The main objective of the present study was to test the statistical approach of the t quantile to compare elements bioaccumulated in P. schreberi collected from Polish national parks (PNP) and to compare the results between lowland and highland/mountain parks. Our study also examined the view that special care should be taken in regional comparisons of bryophyte concentrations of trace elements. A minor objective is to compare the results with earlier data from Poland. Novel statistical analysis techniques have been used to evaluate the results.

Materials and Methods

Sampling Design

Samples of P. schreberi moss were collected from four lowland parks: Bory Tucholskie NP, Wielkopolski NP, Kampinoski NP, Roztoczański NP, and from five highland/mountain parks: Karkonoski NP, Gór Stołowych NP, Ojcowski NP, Babiogórski NP, and Świętokrzyski NP (Fig. 1). In the figures, these names are abbreviated to BT, Wi, Ka, Ro, Ks, GS, Oj, Bg, and Sw, respectively. Mosses were collected from an area measuring about 50 m × 50 m and at least 5 m away from the canopy of the trees so as not to be directly exposed to through fall precipitation. Within the central part of each of the selected site, three sub-squares of 2 × 2 m, covered with P. schreberi, were selected randomly for the collection of this native moss (only the green parts of moss were taken). Each plant sample consists of a mixture of three subsamples. The design of the moss samples sites was performed according to the protocol adopted within “Heavy Metals in European Mosses: 2000/2001 Survey” (UNECE ICP Vegetation 2011). Sampling and handling was performed using polyethylene gloves and bags. After selection and removing foreign bodies, the moss samples were transported to the laboratory. In the laboratory, the samples were carefully cleaned of all dead material and attached litter.

Fig. 1
figure 1

Localisation of the studied national parks. Samples of P. schreberi moss were collected from four lowland parks: Bory Tucholskie [BT], Wielkopolski [Wi], Kampinoski [Ka], Roztoczański [Ro] and from five upland and mountainous parks: Karkonoski [Ks], Gór Stołowych [GS], Ojcowski [Oj] Babiogórski [Bg] and Świętokrzyski [Sw]

Laboratory Analyses

Instrumental Neutron Activation Analysis

The concentration of elements in the P. schreberi moss samples was determined by a multielement instrumental neutron activation analysis (NAA) at the IBR-2 reactor, FLNP JINR, and Dubna. The characteristics of neutron flux density in the two irradiation channels equipped with the pneumatic system and the registration of gamma spectra can be found elsewhere (Frontasyeva 2011). To determine the concentration of elements with short lived isotopes (Al, Ca, Cl, I, Mg, Mn, and V), samples were irradiated for 3 min and measured for 20 min. To determine the concentration of elements with long lived isotopes (Na, Sc, Cr, Fe, Co, Ni, Zn, As, Se, Rb, Sr, Zr, Mo, Sb, Cs, Ba, La, Ce, Sm, Eu, Tb, Hf, Ta, W, Th, and U) (Table 1), the cadmium-screened channel 1 was used. Samples were irradiated for 4 days, repacked, and measured twice using HP germanium detectors after 4 and 20 days of decay, respectively. The NAA data processing and the determination of element concentrations were performed using software developed in FLNP JINR (Dmitriev and Yu 2013).

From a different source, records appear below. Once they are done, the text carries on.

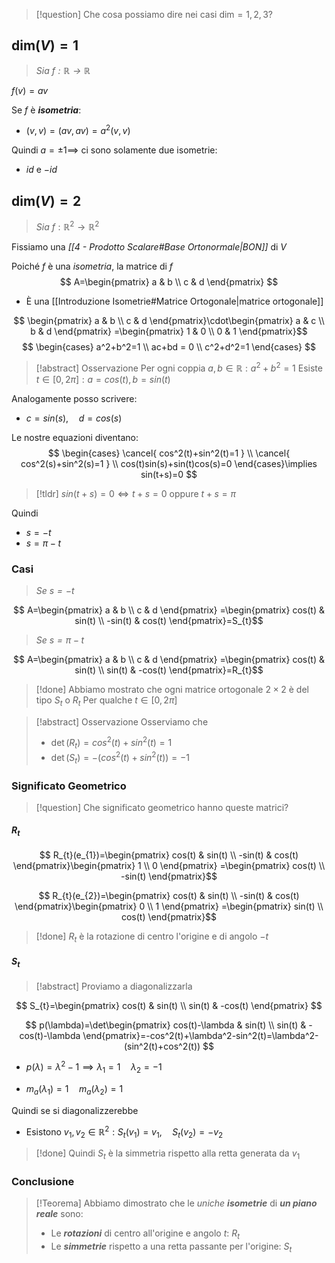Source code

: >[!question] Che cosa possiamo dire nei casi $\text{dim}=1,2,3$?

## $\text{dim}(V)=1$
>*Sia $f:\mathbb{R}\to\mathbb{R}$*

$f(v)=av$

Se $f$ è ***isometria***:
- $(v,v)=(av,av)=a^2(v,v)$

Quindi $a=\pm 1\implies$ ci sono solamente due isometrie:
- $id$ e $-id$

## $\text{dim}(V)=2$
>*Sia* $f:\mathbb{R}^2\to\mathbb{R}^2$

Fissiamo una *[[4 - Prodotto Scalare#Base Ortonormale|BON]]* di $V$

Poiché $f$ è una *isometria*, la matrice di $f$
$$
A=\begin{pmatrix}
a & b \\
c & d
\end{pmatrix}
$$ 
- È una [[Introduzione Isometrie#Matrice Ortogonale|matrice ortogonale]]

$$
\begin{pmatrix}
a & b \\
c & d
\end{pmatrix}\cdot\begin{pmatrix}
a & c \\
b & d
\end{pmatrix}
=\begin{pmatrix}
1 & 0 \\
0 & 1
\end{pmatrix}$$
$$
\begin{cases}
a^2+b^2=1 \\
ac+bd = 0 \\
c^2+d^2=1
\end{cases}
$$

>[!abstract] Osservazione
>Per ogni coppia  $a,b\in\mathbb{R}:a^2+b^2=1$
>Esiste $t\in[0,2\pi]:a=cos(t),b=sin(t)$

Analogamente posso scrivere:
- $c=sin(s),\quad d=cos(s)$

Le nostre equazioni diventano:
$$
\begin{cases}
\cancel{ cos^2(t)+sin^2(t)=1 } \\
\cancel{ cos^2(s)+sin^2(s)=1 } \\
cos(t)sin(s)+sin(t)cos(s)=0
\end{cases}\implies sin(t+s)=0
$$

>[!tldr] $sin(t+s)=0\iff t+s=0$ oppure $t+s=\pi$

Quindi
- $s=-t$
- $s=\pi-t$

### Casi
>*Se $s=-t$*

$$
A=\begin{pmatrix}
a & b \\
c & d
\end{pmatrix}
=\begin{pmatrix}
cos(t) & sin(t) \\
-sin(t) &  cos(t)
\end{pmatrix}=S_{t}$$

>*Se $s=\pi-t$*

$$
A=\begin{pmatrix}
a & b \\
c & d
\end{pmatrix}
=\begin{pmatrix}
cos(t) & sin(t) \\
sin(t) &  -cos(t)
\end{pmatrix}=R_{t}$$

>[!done] Abbiamo mostrato che ogni matrice ortogonale $2\times 2$ è del tipo $S_{t}$ o $R_{t}$
>Per qualche $t\in[0,2\pi]$


>[!abstract] Osservazione
>Osserviamo che
>- $\det(R_{t})=cos^2(t)+sin^2(t)=1$
>- $\det(S_{t})=-(cos^2(t)+sin^2(t))=-1$

### Significato Geometrico
>[!question] Che significato geometrico hanno queste matrici?

#### $R_{t}$

$$
R_{t}(e_{1})=\begin{pmatrix}
cos(t) & sin(t) \\
-sin(t) & cos(t)
\end{pmatrix}\begin{pmatrix}
1 \\
0
\end{pmatrix}
=\begin{pmatrix}
cos(t) \\
-sin(t)
\end{pmatrix}$$

$$
R_{t}(e_{2})=\begin{pmatrix}
cos(t) & sin(t) \\
-sin(t) & cos(t)
\end{pmatrix}\begin{pmatrix}
0 \\
1
\end{pmatrix}
=\begin{pmatrix}
sin(t) \\
cos(t)
\end{pmatrix}$$

>[!done] $R_{t}$ è la rotazione di centro l'origine e di angolo $-t$

#### $S_{t}$

>[!abstract] Proviamo a diagonalizzarla

$$
S_{t}=\begin{pmatrix}
cos(t) & sin(t) \\
sin(t) & -cos(t)
\end{pmatrix}
$$

$$
p(\lambda)=\det\begin{pmatrix}
cos(t)-\lambda & sin(t) \\
sin(t) & -cos(t)-\lambda
\end{pmatrix}=-cos^2(t)+\lambda^2-sin^2(t)=\lambda^2-(sin^2(t)+cos^2(t))
$$
- $p(\lambda)=\lambda^2-1\implies \lambda_{1}=1 \quad \lambda_{2}=-1$

- $m_{a}(\lambda_{1})=1\quad m_{a}(\lambda_{2})=1$

Quindi se si diagonalizzerebbe
- Esistono $v_{1},v_{2}\in\mathbb{R}^2:S_{t}(v_{1})=v_{1},\quad S_{t}(v_{2})=-v_{2}$

>[!done] Quindi $S_{t}$ è la simmetria rispetto alla retta generata da $v_{1}$

### Conclusione
>[!Teorema]
>Abbiamo dimostrato che le *uniche* ***isometrie*** di ***un piano reale*** sono:
>- Le ***rotazioni*** di centro all'origine e angolo $t$: $R_{t}$
>- Le ***simmetrie*** rispetto a una retta passante per l'origine: $S_{t}$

Table 1 Radionuclides used for neutron activation analysis and their γ-energies

Quality Control for Instrumental Neutron Activation Analysis

To evaluate the precision and accuracy of the results, the standard reference materials (SRMs) [1572 (citrus leaves), 2710 (Montana soil), 1632c (trace elements in coal), and 1547 (pPeach leaves)] were simultaneously irradiated with the analysed samples. The results obtained for the SRMs, as well as their certified values, are shown in Table A—Supplementary Information. The measured concentrations and certified values are in good agreement, with the overall precision for measurement between 1 and 10% for most of the elements, except Mo and Sr, which were found to have a higher uncertainty.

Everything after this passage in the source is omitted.